Acacia spondylophylla, commonly known as curry wattle or spine-leaf wattle, is a small, flat topped shrub native to central and western Australia. The leaves, which are arranged on spaced whorls around the stem, have a distinctive curry-like smell.

==Description==
The viscid shrub typically grows to a height of 0.3 to 1 m but can reach up to 2 m and has a spreading a flat topped habit. The stems are covered with fine downy hairs and have 1 to 1.5 mm long stipules. Like most species of Acacia it has phyllodes rather than true leaves. The phyllodes are arranged in whorls of 8 to 14 and are more or less flattened and straight or recurved towards apex. The phyllodes are 6 to 10 mm in length and less than 1 mm wide and also covered in fine downy hairs with a single obscure impressed nerve on upper the upper surface. It usually blooms between May and August producing yellow flowers. The spherical flower-heads contain 25 to 40 yellow coloured flowers. After flowering sticky and leathery seed pods form. The linear to curved pods are 20 to 40 mm in length and 6 to 8 mm wide and have nerve-like margins and contain transversely arranged seeds with a length of 3.5 to 4 mm.

==Distribution==
It is found in arid parts of central Australia in Western Australia, the Northern Territory and Queensland. In Western Australia it is found in the Pilbara and northern Goldfields regions where it is usually found along creeks and on rocky hills and gullies growing in stony or sandy soils often around ironstone.

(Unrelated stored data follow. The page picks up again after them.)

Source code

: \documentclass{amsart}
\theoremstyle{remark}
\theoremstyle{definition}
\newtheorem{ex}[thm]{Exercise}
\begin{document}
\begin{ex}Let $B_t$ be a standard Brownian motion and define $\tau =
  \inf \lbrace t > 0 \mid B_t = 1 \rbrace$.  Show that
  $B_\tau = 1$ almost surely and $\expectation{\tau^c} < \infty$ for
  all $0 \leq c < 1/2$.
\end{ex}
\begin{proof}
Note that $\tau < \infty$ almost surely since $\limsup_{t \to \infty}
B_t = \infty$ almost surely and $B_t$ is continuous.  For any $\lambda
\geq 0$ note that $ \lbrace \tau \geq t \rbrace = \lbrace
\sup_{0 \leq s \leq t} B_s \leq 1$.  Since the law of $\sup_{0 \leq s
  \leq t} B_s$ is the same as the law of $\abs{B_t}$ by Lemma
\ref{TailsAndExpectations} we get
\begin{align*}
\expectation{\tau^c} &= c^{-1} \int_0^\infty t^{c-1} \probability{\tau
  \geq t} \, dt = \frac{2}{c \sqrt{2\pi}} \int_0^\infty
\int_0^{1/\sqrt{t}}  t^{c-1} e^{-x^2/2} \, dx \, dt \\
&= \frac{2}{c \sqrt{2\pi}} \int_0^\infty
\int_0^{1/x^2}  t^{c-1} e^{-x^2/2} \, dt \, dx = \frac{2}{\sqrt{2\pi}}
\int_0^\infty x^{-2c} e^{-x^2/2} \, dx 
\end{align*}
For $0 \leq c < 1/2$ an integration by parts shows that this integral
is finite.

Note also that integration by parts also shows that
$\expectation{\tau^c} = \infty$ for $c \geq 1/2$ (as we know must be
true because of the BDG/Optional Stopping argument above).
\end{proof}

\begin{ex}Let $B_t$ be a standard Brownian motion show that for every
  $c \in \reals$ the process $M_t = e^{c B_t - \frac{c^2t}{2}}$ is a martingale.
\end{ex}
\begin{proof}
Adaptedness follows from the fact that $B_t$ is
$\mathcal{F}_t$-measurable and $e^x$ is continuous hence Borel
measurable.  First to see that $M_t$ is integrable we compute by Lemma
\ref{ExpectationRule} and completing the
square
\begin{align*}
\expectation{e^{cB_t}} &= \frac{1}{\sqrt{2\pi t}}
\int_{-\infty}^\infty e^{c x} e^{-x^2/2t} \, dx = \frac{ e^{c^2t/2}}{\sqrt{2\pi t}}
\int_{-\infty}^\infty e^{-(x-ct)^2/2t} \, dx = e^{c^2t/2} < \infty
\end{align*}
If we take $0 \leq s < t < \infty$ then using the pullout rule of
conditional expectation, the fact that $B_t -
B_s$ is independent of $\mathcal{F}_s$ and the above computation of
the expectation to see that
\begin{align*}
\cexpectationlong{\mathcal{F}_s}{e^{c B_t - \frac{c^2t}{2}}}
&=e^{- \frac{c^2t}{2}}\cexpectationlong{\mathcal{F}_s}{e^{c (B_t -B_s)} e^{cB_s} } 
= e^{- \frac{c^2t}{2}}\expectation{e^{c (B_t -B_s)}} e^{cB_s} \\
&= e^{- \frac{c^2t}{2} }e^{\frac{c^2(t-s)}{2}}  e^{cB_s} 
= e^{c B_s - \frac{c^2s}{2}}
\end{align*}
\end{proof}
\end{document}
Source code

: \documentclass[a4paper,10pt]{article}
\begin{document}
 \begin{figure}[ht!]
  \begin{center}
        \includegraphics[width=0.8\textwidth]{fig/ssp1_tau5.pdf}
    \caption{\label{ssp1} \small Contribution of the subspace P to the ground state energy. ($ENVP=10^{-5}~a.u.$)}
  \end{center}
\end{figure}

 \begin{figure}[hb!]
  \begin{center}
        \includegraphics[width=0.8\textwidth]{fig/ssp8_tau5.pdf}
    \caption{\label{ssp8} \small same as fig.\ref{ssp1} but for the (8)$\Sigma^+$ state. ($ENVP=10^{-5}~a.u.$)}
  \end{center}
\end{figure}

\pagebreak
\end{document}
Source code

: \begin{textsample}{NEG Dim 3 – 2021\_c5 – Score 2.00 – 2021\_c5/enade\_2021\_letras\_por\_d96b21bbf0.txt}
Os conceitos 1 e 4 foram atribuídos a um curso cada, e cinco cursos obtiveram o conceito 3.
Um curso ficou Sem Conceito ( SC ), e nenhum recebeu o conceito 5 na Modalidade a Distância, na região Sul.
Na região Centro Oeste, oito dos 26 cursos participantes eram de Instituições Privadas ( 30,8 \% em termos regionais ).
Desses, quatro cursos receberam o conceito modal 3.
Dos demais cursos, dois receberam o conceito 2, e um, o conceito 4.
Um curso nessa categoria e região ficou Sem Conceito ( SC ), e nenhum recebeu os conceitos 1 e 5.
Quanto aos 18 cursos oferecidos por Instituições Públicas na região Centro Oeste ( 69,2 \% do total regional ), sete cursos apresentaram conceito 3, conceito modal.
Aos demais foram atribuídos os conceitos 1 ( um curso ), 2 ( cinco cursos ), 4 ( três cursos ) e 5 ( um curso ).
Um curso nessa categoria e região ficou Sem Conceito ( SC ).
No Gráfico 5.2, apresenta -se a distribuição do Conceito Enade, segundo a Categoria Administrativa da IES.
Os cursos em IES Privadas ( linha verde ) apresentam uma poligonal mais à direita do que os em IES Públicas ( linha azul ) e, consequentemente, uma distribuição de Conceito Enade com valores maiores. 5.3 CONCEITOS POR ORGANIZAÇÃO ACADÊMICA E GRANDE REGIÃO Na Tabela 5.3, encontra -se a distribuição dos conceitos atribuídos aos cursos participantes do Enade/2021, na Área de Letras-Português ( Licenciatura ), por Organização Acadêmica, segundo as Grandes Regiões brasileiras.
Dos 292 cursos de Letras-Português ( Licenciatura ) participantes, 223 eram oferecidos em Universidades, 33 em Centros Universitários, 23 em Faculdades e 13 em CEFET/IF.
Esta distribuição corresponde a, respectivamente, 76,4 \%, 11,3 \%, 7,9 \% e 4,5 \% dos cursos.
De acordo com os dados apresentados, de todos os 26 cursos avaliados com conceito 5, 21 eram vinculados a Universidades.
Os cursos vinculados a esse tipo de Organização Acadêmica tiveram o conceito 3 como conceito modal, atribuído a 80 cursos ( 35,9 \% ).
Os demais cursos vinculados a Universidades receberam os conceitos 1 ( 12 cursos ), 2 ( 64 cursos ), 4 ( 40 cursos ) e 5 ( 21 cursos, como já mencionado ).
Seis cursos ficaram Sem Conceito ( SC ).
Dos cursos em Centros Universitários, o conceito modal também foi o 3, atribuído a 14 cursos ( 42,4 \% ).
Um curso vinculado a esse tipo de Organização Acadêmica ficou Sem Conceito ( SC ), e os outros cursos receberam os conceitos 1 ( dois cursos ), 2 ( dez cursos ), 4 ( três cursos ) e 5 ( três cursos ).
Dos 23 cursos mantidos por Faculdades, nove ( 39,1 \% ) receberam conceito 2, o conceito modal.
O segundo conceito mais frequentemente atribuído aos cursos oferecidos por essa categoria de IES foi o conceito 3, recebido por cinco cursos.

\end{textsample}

It has a disjunct distribution form the Hamersley Range in the Pilabara where it is quite common extending east and becoming scattered from east of the Rawlinson Range in Western Australia. It is then found in the Macdonnell Ranges and Musgrave Ranges in the Northern Territory and then further east to around Dajarra in Queensland.

==Taxonomy==
The species was first formally described by the botanist Ferdinand von Mueller in 1874 as part of the work Fragmenta Phytographiae Australiae.
It is commonly mistaken for Acacia perryi which has larger stipules and phyllodes.
==Cultivation==
The species is naturally found growing in stony and sandy soils, and has been brought into cultivation for arid area gardening. The shrub is drought tolerant and regenerates easily from seed.